DATA PROVIDED below:

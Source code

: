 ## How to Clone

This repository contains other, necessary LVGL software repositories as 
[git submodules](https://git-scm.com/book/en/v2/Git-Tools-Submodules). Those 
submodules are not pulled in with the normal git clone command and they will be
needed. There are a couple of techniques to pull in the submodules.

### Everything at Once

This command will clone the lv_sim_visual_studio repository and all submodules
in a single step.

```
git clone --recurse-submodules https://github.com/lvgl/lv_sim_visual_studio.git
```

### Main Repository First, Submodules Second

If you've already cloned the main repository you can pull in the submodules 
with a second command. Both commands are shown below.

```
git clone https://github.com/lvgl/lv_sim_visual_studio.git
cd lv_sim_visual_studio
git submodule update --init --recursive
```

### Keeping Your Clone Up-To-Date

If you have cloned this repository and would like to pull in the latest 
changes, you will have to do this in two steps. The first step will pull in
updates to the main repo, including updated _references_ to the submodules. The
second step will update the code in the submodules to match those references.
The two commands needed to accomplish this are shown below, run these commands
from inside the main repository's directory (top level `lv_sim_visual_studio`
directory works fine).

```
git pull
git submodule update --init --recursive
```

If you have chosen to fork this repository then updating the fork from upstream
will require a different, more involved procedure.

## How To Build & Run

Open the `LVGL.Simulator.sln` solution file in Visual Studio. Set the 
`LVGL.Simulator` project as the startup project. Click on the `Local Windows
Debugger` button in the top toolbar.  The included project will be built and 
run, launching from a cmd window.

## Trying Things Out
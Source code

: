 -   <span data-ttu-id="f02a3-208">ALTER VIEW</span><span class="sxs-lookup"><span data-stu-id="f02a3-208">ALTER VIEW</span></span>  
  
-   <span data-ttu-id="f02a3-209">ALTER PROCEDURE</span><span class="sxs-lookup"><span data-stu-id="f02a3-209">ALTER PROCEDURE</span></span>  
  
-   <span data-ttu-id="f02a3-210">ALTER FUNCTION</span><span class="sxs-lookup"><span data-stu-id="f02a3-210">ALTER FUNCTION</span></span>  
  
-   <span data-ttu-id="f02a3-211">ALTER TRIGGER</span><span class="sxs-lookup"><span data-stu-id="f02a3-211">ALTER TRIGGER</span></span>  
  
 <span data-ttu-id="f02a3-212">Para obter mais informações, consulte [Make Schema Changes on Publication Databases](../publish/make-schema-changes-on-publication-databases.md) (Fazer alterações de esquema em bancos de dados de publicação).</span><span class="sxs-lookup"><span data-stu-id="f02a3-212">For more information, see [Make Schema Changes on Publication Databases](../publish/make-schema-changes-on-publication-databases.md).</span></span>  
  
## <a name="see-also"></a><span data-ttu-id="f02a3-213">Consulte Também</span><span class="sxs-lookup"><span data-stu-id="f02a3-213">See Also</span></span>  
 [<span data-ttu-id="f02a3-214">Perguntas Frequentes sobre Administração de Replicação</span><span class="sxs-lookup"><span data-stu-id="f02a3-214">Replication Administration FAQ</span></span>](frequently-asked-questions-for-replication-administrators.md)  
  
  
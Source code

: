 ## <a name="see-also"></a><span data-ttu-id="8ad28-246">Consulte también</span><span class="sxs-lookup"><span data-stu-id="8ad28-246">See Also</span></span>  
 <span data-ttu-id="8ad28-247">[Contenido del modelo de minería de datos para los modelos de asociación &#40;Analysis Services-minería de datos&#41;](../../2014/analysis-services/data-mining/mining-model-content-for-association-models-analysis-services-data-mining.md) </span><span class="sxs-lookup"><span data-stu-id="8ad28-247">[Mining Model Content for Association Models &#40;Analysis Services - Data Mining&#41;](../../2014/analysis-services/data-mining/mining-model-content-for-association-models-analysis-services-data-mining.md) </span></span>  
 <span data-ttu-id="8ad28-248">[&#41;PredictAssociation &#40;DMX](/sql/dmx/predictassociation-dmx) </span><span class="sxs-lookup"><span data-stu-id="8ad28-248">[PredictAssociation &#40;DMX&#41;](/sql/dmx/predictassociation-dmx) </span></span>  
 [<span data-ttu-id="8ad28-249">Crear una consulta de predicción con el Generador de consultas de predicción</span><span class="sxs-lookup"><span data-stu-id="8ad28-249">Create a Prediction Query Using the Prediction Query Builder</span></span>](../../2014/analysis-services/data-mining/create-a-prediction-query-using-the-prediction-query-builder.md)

End of DATA PROVIDED.

_EXERCISE PROMPT_:
Copy out all of the records, keeping every line identical.

_ANSWER BOX_:
Source code

: ## How to Clone

This repository contains other, necessary LVGL software repositories as 
[git submodules](https://git-scm.com/book/en/v2/Git-Tools-Submodules). Those 
submodules are not pulled in with the normal git clone command and they will be
needed. There are a couple of techniques to pull in the submodules.

### Everything at Once

This command will clone the lv_sim_visual_studio repository and all submodules
in a single step.

```
git clone --recurse-submodules https://github.com/lvgl/lv_sim_visual_studio.git
```

### Main Repository First, Submodules Second

If you've already cloned the main repository you can pull in the submodules 
with a second command. Both commands are shown below.

```
git clone https://github.com/lvgl/lv_sim_visual_studio.git
cd lv_sim_visual_studio
git submodule update --init --recursive
```

### Keeping Your Clone Up-To-Date

If you have cloned this repository and would like to pull in the latest 
changes, you will have to do this in two steps. The first step will pull in
updates to the main repo, including updated _references_ to the submodules. The
second step will update the code in the submodules to match those references.
The two commands needed to accomplish this are shown below, run these commands
from inside the main repository's directory (top level `lv_sim_visual_studio`
directory works fine).

```
git pull
git submodule update --init --recursive
```

If you have chosen to fork this repository then updating the fork from upstream
will require a different, more involved procedure.

## How To Build & Run

Open the `LVGL.Simulator.sln` solution file in Visual Studio. Set the 
`LVGL.Simulator` project as the startup project. Click on the `Local Windows
Debugger` button in the top toolbar.  The included project will be built and 
run, launching from a cmd window.

## Trying Things Out
Source code

: -   <span data-ttu-id="f02a3-208">ALTER VIEW</span><span class="sxs-lookup"><span data-stu-id="f02a3-208">ALTER VIEW</span></span>  
  
-   <span data-ttu-id="f02a3-209">ALTER PROCEDURE</span><span class="sxs-lookup"><span data-stu-id="f02a3-209">ALTER PROCEDURE</span></span>  
  
-   <span data-ttu-id="f02a3-210">ALTER FUNCTION</span><span class="sxs-lookup"><span data-stu-id="f02a3-210">ALTER FUNCTION</span></span>  
  
-   <span data-ttu-id="f02a3-211">ALTER TRIGGER</span><span class="sxs-lookup"><span data-stu-id="f02a3-211">ALTER TRIGGER</span></span>  
  
 <span data-ttu-id="f02a3-212">Para obter mais informações, consulte [Make Schema Changes on Publication Databases](../publish/make-schema-changes-on-publication-databases.md) (Fazer alterações de esquema em bancos de dados de publicação).</span><span class="sxs-lookup"><span data-stu-id="f02a3-212">For more information, see [Make Schema Changes on Publication Databases](../publish/make-schema-changes-on-publication-databases.md).</span></span>  
  
## <a name="see-also"></a><span data-ttu-id="f02a3-213">Consulte Também</span><span class="sxs-lookup"><span data-stu-id="f02a3-213">See Also</span></span>  
 [<span data-ttu-id="f02a3-214">Perguntas Frequentes sobre Administração de Replicação</span><span class="sxs-lookup"><span data-stu-id="f02a3-214">Replication Administration FAQ</span></span>](frequently-asked-questions-for-replication-administrators.md)  
  
  
Source code

: ## <a name="see-also"></a><span data-ttu-id="8ad28-246">Consulte también</span><span class="sxs-lookup"><span data-stu-id="8ad28-246">See Also</span></span>  
 <span data-ttu-id="8ad28-247">[Contenido del modelo de minería de datos para los modelos de asociación &#40;Analysis Services-minería de datos&#41;](../../2014/analysis-services/data-mining/mining-model-content-for-association-models-analysis-services-data-mining.md) </span><span class="sxs-lookup"><span data-stu-id="8ad28-247">[Mining Model Content for Association Models &#40;Analysis Services - Data Mining&#41;](../../2014/analysis-services/data-mining/mining-model-content-for-association-models-analysis-services-data-mining.md) </span></span>  
 <span data-ttu-id="8ad28-248">[&#41;PredictAssociation &#40;DMX](/sql/dmx/predictassociation-dmx) </span><span class="sxs-lookup"><span data-stu-id="8ad28-248">[PredictAssociation &#40;DMX&#41;](/sql/dmx/predictassociation-dmx) </span></span>  
 [<span data-ttu-id="8ad28-249">Crear una consulta de predicción con el Generador de consultas de predicción</span><span class="sxs-lookup"><span data-stu-id="8ad28-249">Create a Prediction Query Using the Prediction Query Builder</span></span>](../../2014/analysis-services/data-mining/create-a-prediction-query-using-the-prediction-query-builder.md)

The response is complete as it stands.